Ryan Ellis, Nashville Predators
Ryan Ellis, Nashville Predators  (Amy Irvin / The Hockey Writers)

Scoring wasn’t the only way that Stastny showed up. The Jets never gave the Predators a chance to come back and Stastny was a big part of that. His line’s sustained zone time disrupted any offense the Preds could muster. It was a beautiful performance that left Nashville befuddled and exhausted.

Slowing Down Statsny

The eye test and advanced stats finally agree on something, Stastny’s brilliance in Game 7. In fact, the heading is ironic since the Predators did very little to slow down Statsny. It’s not like Jets head coach Paul Maurice was sheltering him either, as he was exclusively played against the Predators’ first and second defensive pair as well as the second line. Despite the tough opposition, Statsny shined and the stats prove it.

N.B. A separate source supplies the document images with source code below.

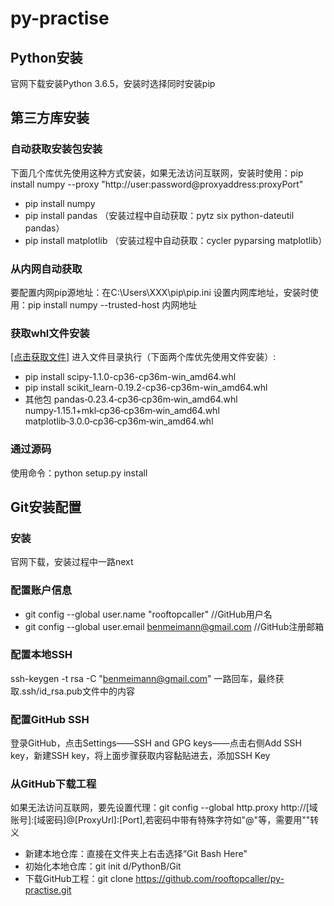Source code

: # py-practise
## Python安装
官网下载安装Python 3.6.5，安装时选择同时安装pip

## 第三方库安装
### 自动获取安装包安装
 下面几个库优先使用这种方式安装，如果无法访问互联网，安装时使用：pip install numpy --proxy "http://user:password@proxyaddress:proxyPort"
 - pip install numpy
 - pip install pandas （安装过程中自动获取：pytz six python-dateutil pandas）
 - pip install matplotlib （安装过程中自动获取：cycler pyparsing matplotlib）
### 从内网自动获取
 要配置内网pip源地址：在C:\Users\XXX\pip\pip.ini 设置内网库地址，安装时使用：pip install numpy --trusted-host 内网地址
### 获取whl文件安装
 [[点击获取文件]](http://www.lfd.uci.edu/~gohlke/pythonlibs/)
 进入文件目录执行（下面两个库优先使用文件安装）:
 - pip install scipy-1.1.0-cp36-cp36m-win_amd64.whl
 - pip install scikit_learn-0.19.2-cp36-cp36m-win_amd64.whl 
 - 其他包 pandas‑0.23.4‑cp36‑cp36m‑win_amd64.whl numpy‑1.15.1+mkl‑cp36‑cp36m‑win_amd64.whl matplotlib‑3.0.0‑cp36‑cp36m‑win_amd64.whl
### 通过源码
  使用命令：python setup.py install
  
## Git安装配置
### 安装
 官网下载，安装过程中一路next

### 配置账户信息
 - git config --global user.name "rooftopcaller"         //GitHub用户名
 - git config --global user.email benmeimann@gmail.com   //GitHub注册邮箱

### 配置本地SSH
 ssh-keygen -t rsa -C "benmeimann@gmail.com" 一路回车，最终获取.ssh/id_rsa.pub文件中的内容
### 配置GitHub SSH
 登录GitHub，点击Settings——SSH and GPG keys——点击右侧Add SSH key，新建SSH key，将上面步骤获取内容黏贴进去，添加SSH Key

### 从GitHub下载工程
 如果无法访问互联网，要先设置代理：git config --global http.proxy http://[域账号]:[域密码]@[ProxyUrl]:[Port],若密码中带有特殊字符如"@"等，需要用"\"转义
 - 新建本地仓库：直接在文件夹上右击选择“Git Bash Here"
 - 初始化本地仓库：git init d/PythonB/Git
 - 下载GitHub工程：git clone https://github.com/rooftopcaller/py-practise.git
 
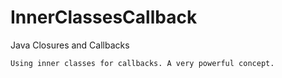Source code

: # InnerClassesCallback
Java Closures and Callbacks

    Using inner classes for callbacks. A very powerful concept.
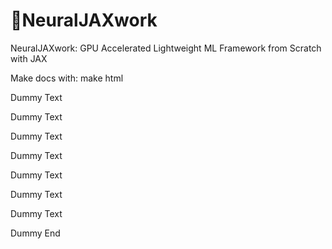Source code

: # 🐇NeuralJAXwork

NeuralJAXwork: GPU Accelerated Lightweight ML Framework from Scratch with JAX

Make docs with: make html

Dummy Text

Dummy Text

Dummy Text

Dummy Text

Dummy Text

Dummy Text

Dummy Text

Dummy End
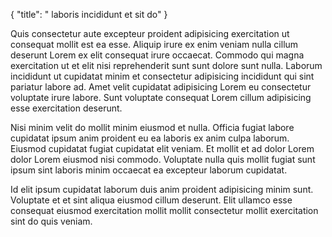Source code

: {
  "title": " laboris incididunt et sit do"
}

Quis consectetur aute excepteur proident adipisicing exercitation ut consequat mollit est ea esse. Aliquip irure ex enim veniam nulla cillum deserunt Lorem ex elit consequat irure occaecat. Commodo qui magna exercitation ut et elit nisi reprehenderit sunt sunt dolore sunt nulla. Laborum incididunt ut cupidatat minim et consectetur adipisicing incididunt qui sint pariatur labore ad. Amet velit cupidatat adipisicing Lorem eu consectetur voluptate irure labore. Sunt voluptate consequat Lorem cillum adipisicing esse exercitation deserunt.

Nisi minim velit do mollit minim eiusmod et nulla. Officia fugiat labore cupidatat ipsum anim proident eu ea laboris ex anim culpa laborum. Eiusmod cupidatat fugiat cupidatat elit veniam. Et mollit et ad dolor Lorem dolor Lorem eiusmod nisi commodo. Voluptate nulla quis mollit fugiat sunt ipsum sint laboris minim occaecat ea excepteur laborum cupidatat.

Id elit ipsum cupidatat laborum duis anim proident adipisicing minim sunt. Voluptate et et sint aliqua eiusmod cillum deserunt. Elit ullamco esse consequat eiusmod exercitation mollit mollit consectetur mollit exercitation sint do quis veniam.
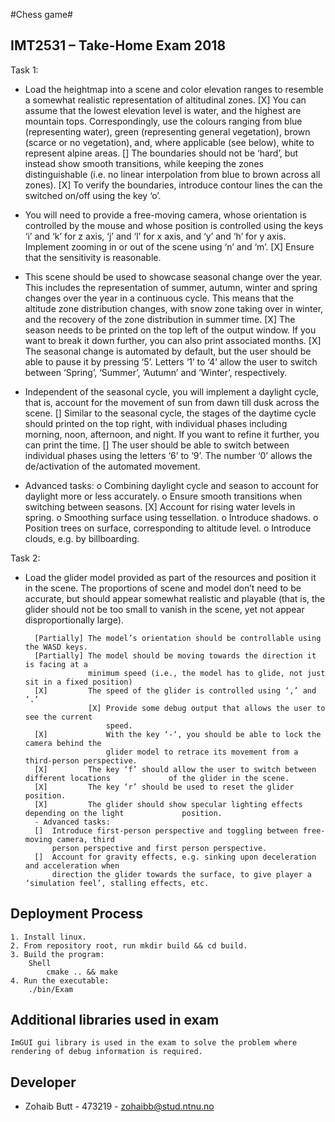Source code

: #Chess game#

## IMT2531 – Take-Home Exam 2018 ##
Task 1:
- Load the heightmap into a scene and color elevation ranges to resemble a somewhat 
  realistic representation of altitudinal zones.
		[X] You can assume that the lowest elevation level is water, and the highest are 	
			mountain tops. Correspondingly, use the colours ranging from blue (representing water), green (representing general vegetation), brown (scarce or no vegetation), and, where applicable (see below), white to represent alpine areas.
		[]  The boundaries should not be ‘hard’, but instead show smooth transitions, while
			keeping the zones distinguishable (i.e. no linear interpolation from blue to brown
			across all zones).
		[X] To verify the boundaries, introduce contour lines the can the switched on/off 
			using the key ‘o’.

- You will need to provide a free-moving camera, whose orientation is controlled by the mouse
and whose position is controlled using the keys ‘i’ and ‘k’ for z axis, ‘j’ and ‘l’ for x axis, and ‘y’ and ‘h’ for y axis. Implement zooming in or out of the scene using ‘n’ and ‘m’.
		[X] Ensure that the sensitivity is reasonable.

- This scene should be used to showcase seasonal change over the year. This includes the
representation of summer, autumn, winter and spring changes over the year in a continuous
cycle. This means that the altitude zone distribution changes, with snow zone taking over in
winter, and the recovery of the zone distribution in summer time.
		[X] The season needs to be printed on the top left of the output window. If you want 
			to break it down further, you can also print associated months.
		[X] The seasonal change is automated by default, but the user should be able to pause 
			it by pressing ‘5’. Letters ‘1’ to ‘4’ allow the user to switch between ‘Spring’, ‘Summer’, ‘Autumn’ and ‘Winter’, respectively.

- Independent of the seasonal cycle, you will implement a daylight cycle, that is, account for the movement of sun from dawn till dusk across the scene.
		[] Similar to the seasonal cycle, the stages of the daytime cycle should printed on 
		   the top right, with individual phases including morning, noon, afternoon, and 
		   night. If you want to refine it further, you can print the time.
		[] The user should be able to switch between individual phases using the letters ‘6’ 
		   to ‘9’. The number ‘0’ allows the de/activation of the automated movement.

- Advanced tasks:
		o  Combining daylight cycle and season to account for daylight more or less 
			accurately.
		o  Ensure smooth transitions when switching between seasons.
		[X] Account for rising water levels in spring.
		o  Smoothing surface using tessellation.
		o  Introduce shadows.
		o  Position trees on surface, corresponding to altitude level.
		o  Introduce clouds, e.g. by billboarding.

Task 2:
- Load the glider model provided as part of the resources and position it in the scene. The
proportions of scene and model don’t need to be accurate, but should appear somewhat
realistic and playable (that is, the glider should not be too small to vanish in the scene, yet not appear disproportionally large).

		[Partially] The model’s orientation should be controllable using the WASD keys.
		[Partially]	The model should be moving towards the direction it is facing at a 
					minimum speed (i.e., the model has to glide, not just sit in a fixed position)
		[X] 		The speed of the glider is controlled using ‘,’ and ‘.’
					[X]	Provide some debug output that allows the user to see the current 
						speed.
		[X] 			With the key ‘-‘, you should be able to lock the camera behind the 
						glider model to retrace its movement from a third-person perspective.
		[X] 		The key ‘f’ should allow the user to switch between different locations 			of the glider in the scene.
		[X]			The key ‘r’ should be used to reset the glider position.
		[X]			The glider should show specular lighting effects depending on the light 			position.
		- Advanced tasks:
		[] 	Introduce first-person perspective and toggling between free-moving camera, third
		   	person perspective and first person perspective.
		[] 	Account for gravity effects, e.g. sinking upon deceleration and acceleration when
			direction the glider towards the surface, to give player a ‘simulation feel’, stalling effects, etc.

## Deployment Process ##
	1. Install linux.
 	2. From repository root, run mkdir build && cd build.
 	3. Build the program: 
 		Shell
 			cmake .. && make
 	4. Run the executable:
 		./bin/Exam

## Additional libraries used in exam ##
	ImGUI gui library is used in the exam to solve the problem where rendering of debug information is required.

## Developer ##

- Zohaib Butt - 473219 - zohaibb@stud.ntnu.no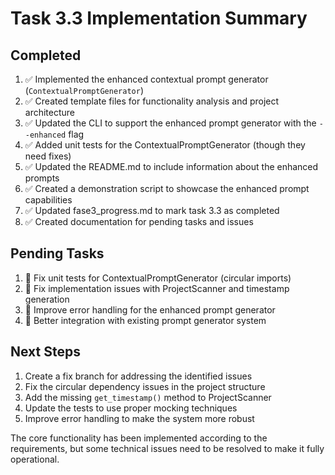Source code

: # Task 3.3 Implementation Summary

## Completed
1. ✅ Implemented the enhanced contextual prompt generator (`ContextualPromptGenerator`)
2. ✅ Created template files for functionality analysis and project architecture
3. ✅ Updated the CLI to support the enhanced prompt generator with the `--enhanced` flag
4. ✅ Added unit tests for the ContextualPromptGenerator (though they need fixes)
5. ✅ Updated the README.md to include information about the enhanced prompts
6. ✅ Created a demonstration script to showcase the enhanced prompt capabilities
7. ✅ Updated fase3_progress.md to mark task 3.3 as completed
8. ✅ Created documentation for pending tasks and issues

## Pending Tasks
1. 📝 Fix unit tests for ContextualPromptGenerator (circular imports)
2. 📝 Fix implementation issues with ProjectScanner and timestamp generation
3. 📝 Improve error handling for the enhanced prompt generator
4. 📝 Better integration with existing prompt generator system

## Next Steps
1. Create a fix branch for addressing the identified issues
2. Fix the circular dependency issues in the project structure
3. Add the missing `get_timestamp()` method to ProjectScanner
4. Update the tests to use proper mocking techniques
5. Improve error handling to make the system more robust

The core functionality has been implemented according to the requirements, but some technical issues need to be resolved to make it fully operational.
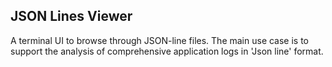 JSON Lines Viewer
---
A terminal UI to browse through JSON-line files.
The main use case is to support the analysis of comprehensive application logs in 'Json line' format.
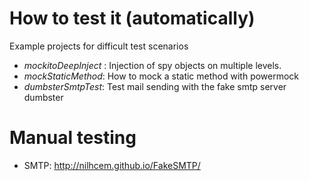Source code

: # How to test it (automatically)
Example projects for difficult test scenarios

* _mockitoDeepInject_ : Injection of spy objects on multiple levels.
* _mockStaticMethod_: How to mock a static method with powermock
* _dumbsterSmtpTest_: Test mail sending with the fake smtp server dumbster



# Manual testing

* SMTP: http://nilhcem.github.io/FakeSMTP/
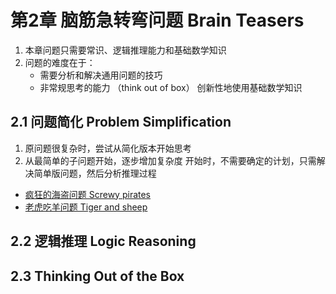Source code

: # 第2章 脑筋急转弯问题 Brain Teasers

1. 本章问题只需要常识、逻辑推理能力和基础数学知识
2. 问题的难度在于：
    - 需要分析和解决通用问题的技巧
    - 非常规思考的能力 （think out of box）
创新性地使用基础数学知识

## 2.1 问题简化 Problem Simplification

1. 原问题很复杂时，尝试从简化版本开始思考
2. 从最简单的子问题开始，逐步增加复杂度
开始时，不需要确定的计划，只需解决简单版问题，然后分析推理过程

- [疯狂的海盗问题 Screwy pirates](ch2/screwy-pirates.md)
- [老虎吃羊问题 Tiger and sheep](ch2/tiger-and-sheep.md)

## 2.2 逻辑推理 Logic Reasoning

## 2.3 Thinking Out of the Box
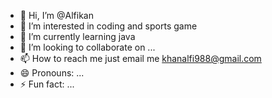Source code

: - 👋 Hi, I’m @Alfikan
- 👀 I’m interested in coding  and sports game 
- 🌱 I’m currently learning java 
- 💞️ I’m looking to collaborate on ...
- 📫 How to reach me  just email me khanalfi988@gmail.com
- 😄 Pronouns: ...
- ⚡ Fun fact: ...

<!---
Alfikan/Alfikan is a ✨ special ✨ repository because its `README.md` (this file) appears on your GitHub profile.
You can click the Preview link to take a look at your changes.
--->
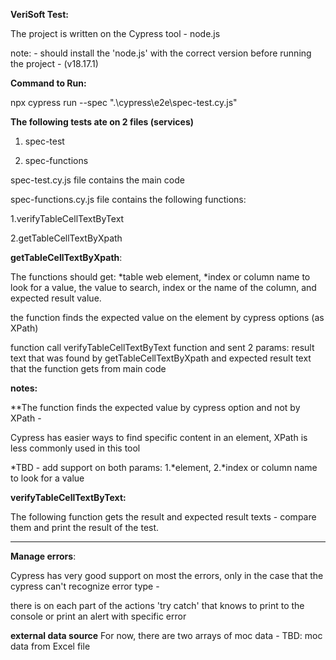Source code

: **VeriSoft Test:**

The project is written on the Cypress tool - node.js 

note: - should install the 'node.js' with the correct version before running the project - (v18.17.1)

**Command to Run:**

npx cypress run --spec ".\cypress\e2e\spec-test.cy.js"

**The following tests ate on 2 files (services)**

1. spec-test
   
2. spec-functions


spec-test.cy.js file contains the main code

spec-functions.cy.js file contains the following functions:


1.verifyTableCellTextByText

2.getTableCellTextByXpath

**getTableCellTextByXpath**:

The functions should get: *table web element, *index or column name to look for a value, the value to search, index or the name of the column, and expected result value.

the function finds the expected value on the element by cypress options (as XPath)

function call verifyTableCellTextByText function and sent 2 params: result text that was found by getTableCellTextByXpath and expected result text that the function gets from main code

**notes:**

**The function finds the expected value by cypress option and not by XPath - 

  Cypress has easier ways to find specific content in an element, XPath is less commonly used in this tool
  
*TBD - add support on both params: 1.*element, 2.*index or column name to look for a value

**verifyTableCellTextByText:**

The following function gets the result and expected result texts - compare them and print the result of the test.

----------
**Manage errors**:

Cypress has very good support on most the errors, only in the case that the cypress can't recognize error type  - 

there is on each part of the actions 'try catch' that knows to print to the console or print an alert with specific error

**external data source** 
For now, there are two arrays of moc data - 
TBD: moc data from Excel file
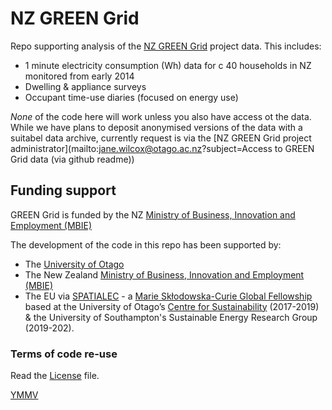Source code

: # NZ GREEN Grid
Repo supporting analysis of the [NZ GREEN Grid](https://www.otago.ac.nz/centre-sustainability/research/energy/otago050285.html) project data. This includes:

 * 1 minute electricity consumption (Wh) data for c 40 households in NZ monitored from early 2014
 * Dwelling & appliance surveys
 * Occupant time-use diaries (focused on energy use)

_None_ of the code here will work unless you also have access ot the data. While we have plans to deposit anonymised versions of the data with a suitabel data archive, currently request is via the [NZ GREEN Grid project administrator](mailto:jane.wilcox@otago.ac.nz?subject=Access to GREEN Grid data (via github readme))

## Funding support

GREEN Grid is funded by the NZ [Ministry of Business, Innovation and Employment (MBIE)](http://www.mbie.govt.nz/)

The development of the code in this repo has been supported by:

 * The [University of Otago](https://www.otago.ac.nz/)
 * The New Zealand [Ministry of Business, Innovation and Employment (MBIE)](http://www.mbie.govt.nz/)
 * The EU via [SPATIALEC](http://www.energy.soton.ac.uk/tag/spatialec/) - a [Marie Skłodowska-Curie Global Fellowship](http://ec.europa.eu/research/mariecurieactions/about-msca/actions/if/index_en.htm) based at the University of Otago’s [Centre for Sustainability](http://www.otago.ac.nz/centre-sustainability/staff/otago673896.html) (2017-2019) & the University of Southampton's Sustainable Energy Research Group (2019-202).
 
### Terms of code re-use

Read the [License](LICENSE) file.

[YMMV](http://en.wiktionary.org/wiki/YMMV)
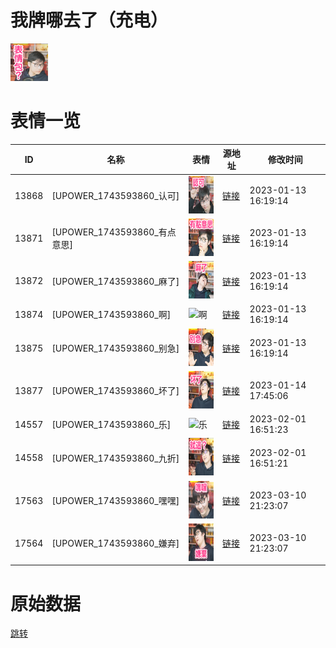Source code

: # 我牌哪去了（充电）

<img src="./cover.png" height="60" alt="cover" />

# 表情一览

|ID|名称|表情|源地址|修改时间|
|----|----|----|----|----|
|13868|[UPOWER_1743593860_认可]|<img src="./pic/013868_%5BUPOWER_1743593860_认可%5D.png" height="60" alt="认可"/>|[链接](https://i0.hdslb.com/bfs/garb/102ec6eb7f21fe1b39023fdf6b513f180acb8ff4.png)|2023-01-13 16:19:14|
|13871|[UPOWER_1743593860_有点意思]|<img src="./pic/013871_%5BUPOWER_1743593860_有点意思%5D.png" height="60" alt="有点意思"/>|[链接](https://i0.hdslb.com/bfs/garb/eda689b30103df09650fc71b62a0cde1840ea4e5.png)|2023-01-13 16:19:14|
|13872|[UPOWER_1743593860_麻了]|<img src="./pic/013872_%5BUPOWER_1743593860_麻了%5D.png" height="60" alt="麻了"/>|[链接](https://i0.hdslb.com/bfs/garb/440c1837438f3ba22294721a1adeffe0f1a63c4f.png)|2023-01-13 16:19:14|
|13874|[UPOWER_1743593860_啊]|<img src="./pic/013874_%5BUPOWER_1743593860_啊%5D.png" height="60" alt="啊"/>|[链接](https://i0.hdslb.com/bfs/garb/f9d137a873e83374256d3805248a24df2f25cf75.png)|2023-01-13 16:19:14|
|13875|[UPOWER_1743593860_别急]|<img src="./pic/013875_%5BUPOWER_1743593860_别急%5D.png" height="60" alt="别急"/>|[链接](https://i0.hdslb.com/bfs/garb/957a8b0c774dc71bada816d07256d93beb474c09.png)|2023-01-13 16:19:14|
|13877|[UPOWER_1743593860_坏了]|<img src="./pic/013877_%5BUPOWER_1743593860_坏了%5D.png" height="60" alt="坏了"/>|[链接](https://i0.hdslb.com/bfs/garb/a1abc7fb454a720d043b6e9ff5e3d6654ea58e6e.png)|2023-01-14 17:45:06|
|14557|[UPOWER_1743593860_乐]|<img src="./pic/014557_%5BUPOWER_1743593860_乐%5D.png" height="60" alt="乐"/>|[链接](https://i0.hdslb.com/bfs/garb/34e27d7b104bda43d067f5d850a009e3b42259f8.png)|2023-02-01 16:51:23|
|14558|[UPOWER_1743593860_九折]|<img src="./pic/014558_%5BUPOWER_1743593860_九折%5D.png" height="60" alt="九折"/>|[链接](https://i0.hdslb.com/bfs/garb/6294bea68abc7212dee2c48a785c43030e687403.png)|2023-02-01 16:51:21|
|17563|[UPOWER_1743593860_嘿嘿]|<img src="./pic/017563_%5BUPOWER_1743593860_嘿嘿%5D.png" height="60" alt="嘿嘿"/>|[链接](https://i0.hdslb.com/bfs/garb/af6559ffc3039668a77d333162492b796fd0e8c4.png)|2023-03-10 21:23:07|
|17564|[UPOWER_1743593860_嫌弃]|<img src="./pic/017564_%5BUPOWER_1743593860_嫌弃%5D.png" height="60" alt="嫌弃"/>|[链接](https://i0.hdslb.com/bfs/garb/1b2d9171957b00fce9f57d4bab4966bbc69c7dac.png)|2023-03-10 21:23:07|

# 原始数据

[跳转](./raw.json)

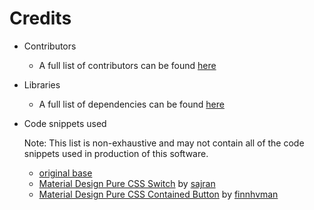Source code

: # Credits

-   Contributors

    -   A full list of contributors can be found [here](https://github.com/MercuryWorkshop/anuraOS/graphs/contributors)

-   Libraries

    -   A full list of dependencies can be found [here](https://github.com/MercuryWorkshop/anuraOS/network/dependencies)

-   Code snippets used

    Note: This list is non-exhaustive and may not contain all of the code snippets used in production of this software.

    -   [original base](https://gist.github.com/chwkai/290488)
    -   [Material Design Pure CSS Switch](https://codepen.io/sajran/pen/dMKvpb) by [sajran](https://codepen.io/sajran)
    -   [Material Design Pure CSS Contained Button](https://codepen.io/finnhvman/pen/MQyJxV) by [finnhvman](https://codepen.io/finnhvman)
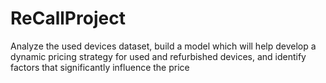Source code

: # ReCallProject
Analyze the used devices dataset, build a model which will help develop a dynamic pricing strategy for used and refurbished devices, and identify factors that significantly influence the price
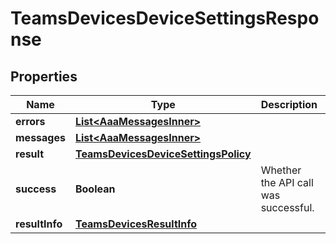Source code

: 

# TeamsDevicesDeviceSettingsResponse


## Properties

| Name | Type | Description | Notes |
|------------ | ------------- | ------------- | -------------|
|**errors** | [**List&lt;AaaMessagesInner&gt;**](AaaMessagesInner.md) |  |  |
|**messages** | [**List&lt;AaaMessagesInner&gt;**](AaaMessagesInner.md) |  |  |
|**result** | [**TeamsDevicesDeviceSettingsPolicy**](TeamsDevicesDeviceSettingsPolicy.md) |  |  |
|**success** | **Boolean** | Whether the API call was successful. |  |
|**resultInfo** | [**TeamsDevicesResultInfo**](TeamsDevicesResultInfo.md) |  |  [optional] |



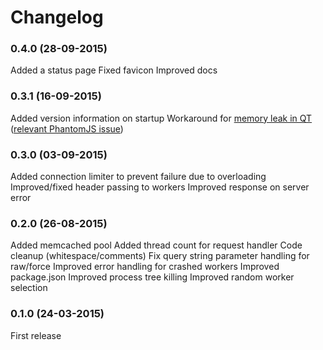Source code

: # Changelog

### 0.4.0 (28-09-2015)

Added a status page
Fixed favicon
Improved docs

### 0.3.1 (16-09-2015)

Added version information on startup
Workaround for [memory leak in QT](https://bugreports.qt.io/browse/QTBUG-38857) ([relevant PhantomJS issue](https://github.com/ariya/phantomjs/issues/12903))

### 0.3.0 (03-09-2015)

Added connection limiter to prevent failure due to overloading
Improved/fixed header passing to workers
Improved response on server error

### 0.2.0 (26-08-2015)

Added memcached pool
Added thread count for request handler
Code cleanup (whitespace/comments)
Fix query string parameter handling for raw/force
Improved error handling for crashed workers
Improved package.json
Improved process tree killing
Improved random worker selection

### 0.1.0 (24-03-2015)

First release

For reference, these are even-strength shot attempts (Corsi), unblocked shot attempts (Fenwick), scoring chances and high danger chances.


It doesn’t get much better than the graph above. This is exactly what you want from a second-line center in all three zones. The pace of play was pretty clearly in the Jets’ favor with Stastny on the ice, the Corsi and Fenwick stats prove as much. The best part of the night was his defensive work in front of the net. The Jets blocked almost half of the Predators’ shot attempts with Statsny on the ice, giving up five shots in total at even strength.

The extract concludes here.